Unified SARIMA forecaster used by both individual and cumulative strategies.

Uses statsforecast ARIMA (CSS-ML estimation) as backend.

predict_with_sarima_cumulative(data_cumulative, row, predict_year, predict_week, pred_len, skip_years=0, already_printed=False, min_training_year=2016, forecaster_factory=None)

Voorspelt vooraanmeldingen per programme/herkomst/week voor cumulatieve data.

Parameters:

Name Type Description Default
forecaster_factory callable | None

Callable die een vers BaseForecaster-object retourneert. Wordt per aanroep gecalld zodat joblib-parallellisatie veilig werkt. Default: SARIMAForecaster met standaard ordes.

None

Returns:

Name Type Description
list list

predictions per toekomstige week, of lege lijst bij fout.

predict_with_sarima_individual(data_individual, row, predict_year, predict_week, max_year, numerus_fixus_list, data_exog=None, already_printed=False)

Predicts nr of students with SARIMA per programme/origin/week for individual data.

Returns:

Name Type Description
list list

predictions for each future week, or empty list on error.

XGBoost Classifier

studentprognose.models.xgboost_classifier

predict_applicant(data, predict_year, predict_week, max_year, data_cumulative=None, configuration=None)

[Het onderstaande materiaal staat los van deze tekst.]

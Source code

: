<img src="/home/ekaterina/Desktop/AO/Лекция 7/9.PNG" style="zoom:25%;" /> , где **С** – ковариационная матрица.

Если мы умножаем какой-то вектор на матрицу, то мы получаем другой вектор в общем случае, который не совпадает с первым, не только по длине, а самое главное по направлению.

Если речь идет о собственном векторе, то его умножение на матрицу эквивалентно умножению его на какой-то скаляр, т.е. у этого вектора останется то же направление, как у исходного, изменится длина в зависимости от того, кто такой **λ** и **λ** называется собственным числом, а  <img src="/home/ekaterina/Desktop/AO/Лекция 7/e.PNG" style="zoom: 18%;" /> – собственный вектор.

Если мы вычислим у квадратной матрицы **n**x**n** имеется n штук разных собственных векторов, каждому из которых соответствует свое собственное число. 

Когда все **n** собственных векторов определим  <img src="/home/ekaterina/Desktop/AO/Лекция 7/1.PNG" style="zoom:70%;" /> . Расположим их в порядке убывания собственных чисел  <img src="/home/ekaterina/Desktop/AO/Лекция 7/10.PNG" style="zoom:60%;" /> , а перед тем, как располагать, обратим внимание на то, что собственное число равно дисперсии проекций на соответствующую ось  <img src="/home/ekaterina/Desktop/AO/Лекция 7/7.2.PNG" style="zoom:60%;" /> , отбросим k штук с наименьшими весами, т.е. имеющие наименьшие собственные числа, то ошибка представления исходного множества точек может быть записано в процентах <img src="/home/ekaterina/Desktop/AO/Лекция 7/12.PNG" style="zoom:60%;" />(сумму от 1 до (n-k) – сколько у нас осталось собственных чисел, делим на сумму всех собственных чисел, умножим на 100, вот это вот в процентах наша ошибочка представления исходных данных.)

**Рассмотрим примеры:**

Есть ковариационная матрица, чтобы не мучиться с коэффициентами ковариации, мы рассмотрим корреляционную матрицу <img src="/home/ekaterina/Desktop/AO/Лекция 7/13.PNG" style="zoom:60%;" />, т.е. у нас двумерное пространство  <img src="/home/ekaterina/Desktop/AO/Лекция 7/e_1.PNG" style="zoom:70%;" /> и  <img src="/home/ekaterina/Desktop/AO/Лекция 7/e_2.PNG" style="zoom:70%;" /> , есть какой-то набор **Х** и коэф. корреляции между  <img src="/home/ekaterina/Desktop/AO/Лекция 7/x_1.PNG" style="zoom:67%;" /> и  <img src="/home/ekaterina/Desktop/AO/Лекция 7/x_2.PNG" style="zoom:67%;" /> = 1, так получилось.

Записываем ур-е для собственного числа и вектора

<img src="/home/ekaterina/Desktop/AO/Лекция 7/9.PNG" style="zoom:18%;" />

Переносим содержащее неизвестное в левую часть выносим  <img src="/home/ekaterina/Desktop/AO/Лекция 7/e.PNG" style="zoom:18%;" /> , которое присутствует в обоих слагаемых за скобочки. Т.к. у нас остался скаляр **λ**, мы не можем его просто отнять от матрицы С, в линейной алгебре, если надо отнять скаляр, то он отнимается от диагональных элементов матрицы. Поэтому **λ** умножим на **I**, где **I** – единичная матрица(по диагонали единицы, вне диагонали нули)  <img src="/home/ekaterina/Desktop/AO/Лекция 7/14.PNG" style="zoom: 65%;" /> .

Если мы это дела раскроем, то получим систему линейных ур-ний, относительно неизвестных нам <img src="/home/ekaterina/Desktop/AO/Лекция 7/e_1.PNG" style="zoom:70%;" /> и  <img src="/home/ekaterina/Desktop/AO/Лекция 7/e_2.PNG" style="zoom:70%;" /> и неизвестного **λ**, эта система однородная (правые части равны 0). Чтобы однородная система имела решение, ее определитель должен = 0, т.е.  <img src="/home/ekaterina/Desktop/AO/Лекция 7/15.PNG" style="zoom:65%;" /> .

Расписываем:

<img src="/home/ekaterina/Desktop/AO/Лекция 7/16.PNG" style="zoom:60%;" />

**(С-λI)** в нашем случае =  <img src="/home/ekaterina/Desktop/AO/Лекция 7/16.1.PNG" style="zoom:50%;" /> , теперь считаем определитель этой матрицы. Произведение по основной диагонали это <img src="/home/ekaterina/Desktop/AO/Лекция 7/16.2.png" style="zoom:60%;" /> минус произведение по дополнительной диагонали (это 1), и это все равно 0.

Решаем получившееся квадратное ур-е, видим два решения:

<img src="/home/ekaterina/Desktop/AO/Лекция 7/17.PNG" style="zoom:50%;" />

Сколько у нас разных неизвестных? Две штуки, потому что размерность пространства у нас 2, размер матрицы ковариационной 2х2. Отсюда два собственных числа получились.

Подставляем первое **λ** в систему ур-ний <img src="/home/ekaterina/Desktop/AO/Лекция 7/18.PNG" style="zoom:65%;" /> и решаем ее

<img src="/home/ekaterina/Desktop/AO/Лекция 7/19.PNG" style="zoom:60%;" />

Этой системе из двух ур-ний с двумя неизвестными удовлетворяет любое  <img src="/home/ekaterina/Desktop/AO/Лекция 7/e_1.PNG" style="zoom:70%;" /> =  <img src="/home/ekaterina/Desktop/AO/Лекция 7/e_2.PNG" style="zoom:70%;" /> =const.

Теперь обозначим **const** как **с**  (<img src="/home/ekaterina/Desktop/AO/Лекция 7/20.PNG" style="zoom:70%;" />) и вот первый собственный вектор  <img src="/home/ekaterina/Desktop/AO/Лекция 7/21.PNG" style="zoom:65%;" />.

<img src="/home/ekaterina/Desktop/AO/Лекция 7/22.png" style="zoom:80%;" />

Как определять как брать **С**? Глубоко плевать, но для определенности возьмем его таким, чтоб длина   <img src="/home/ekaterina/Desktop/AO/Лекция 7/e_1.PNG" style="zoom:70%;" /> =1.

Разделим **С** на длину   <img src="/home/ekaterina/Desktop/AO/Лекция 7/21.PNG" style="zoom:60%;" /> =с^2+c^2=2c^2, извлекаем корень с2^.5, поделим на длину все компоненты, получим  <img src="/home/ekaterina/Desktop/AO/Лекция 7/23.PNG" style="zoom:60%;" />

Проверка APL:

Train an XGBoost classifier to predict individual applicant enrollment probability.

Returns:

Type Description
ndarray | float

np.ndarray: predicted enrollment probabilities, or np.nan if no test data.

XGBoost Regressor

studentprognose.models.xgboost_regressor

predict_with_xgboost(train, test, data_studentcount, extra_numeric_cols=None, regressor=None, config=None)

Train een regressor om studentaantallen te voorspellen uit cumulatieve vooraanmelddata.

Returns:

Type Description
ndarray

(predictions, importance_dict) — predictions afgerond op integers,

dict[str, float] | None

importance_dict is None als het model geen feature importances ondersteunt.

Ratio-model

studentprognose.models.ratio

predict_with_ratio(data, data_cumulative, data_studentcount, numerus_fixus_list, predict_year)

Predict student influx using the ratio between pre-registrants and actual enrollments.

Uses a 3-year historical average ratio.

Parameters:

Name Type Description Default
data DataFrame

The main output data (will be modified in place and returned).

required
data_cumulative DataFrame

Cumulative pre-application data.

required
data_studentcount DataFrame | None

Actual student count data.

required
numerus_fixus_list dict

Dict of numerus fixus programmes and their caps.

required
predict_year int

The year being predicted.

required

Returns:

Type Description
DataFrame

pd.DataFrame: The data with Prognose_ratio column added.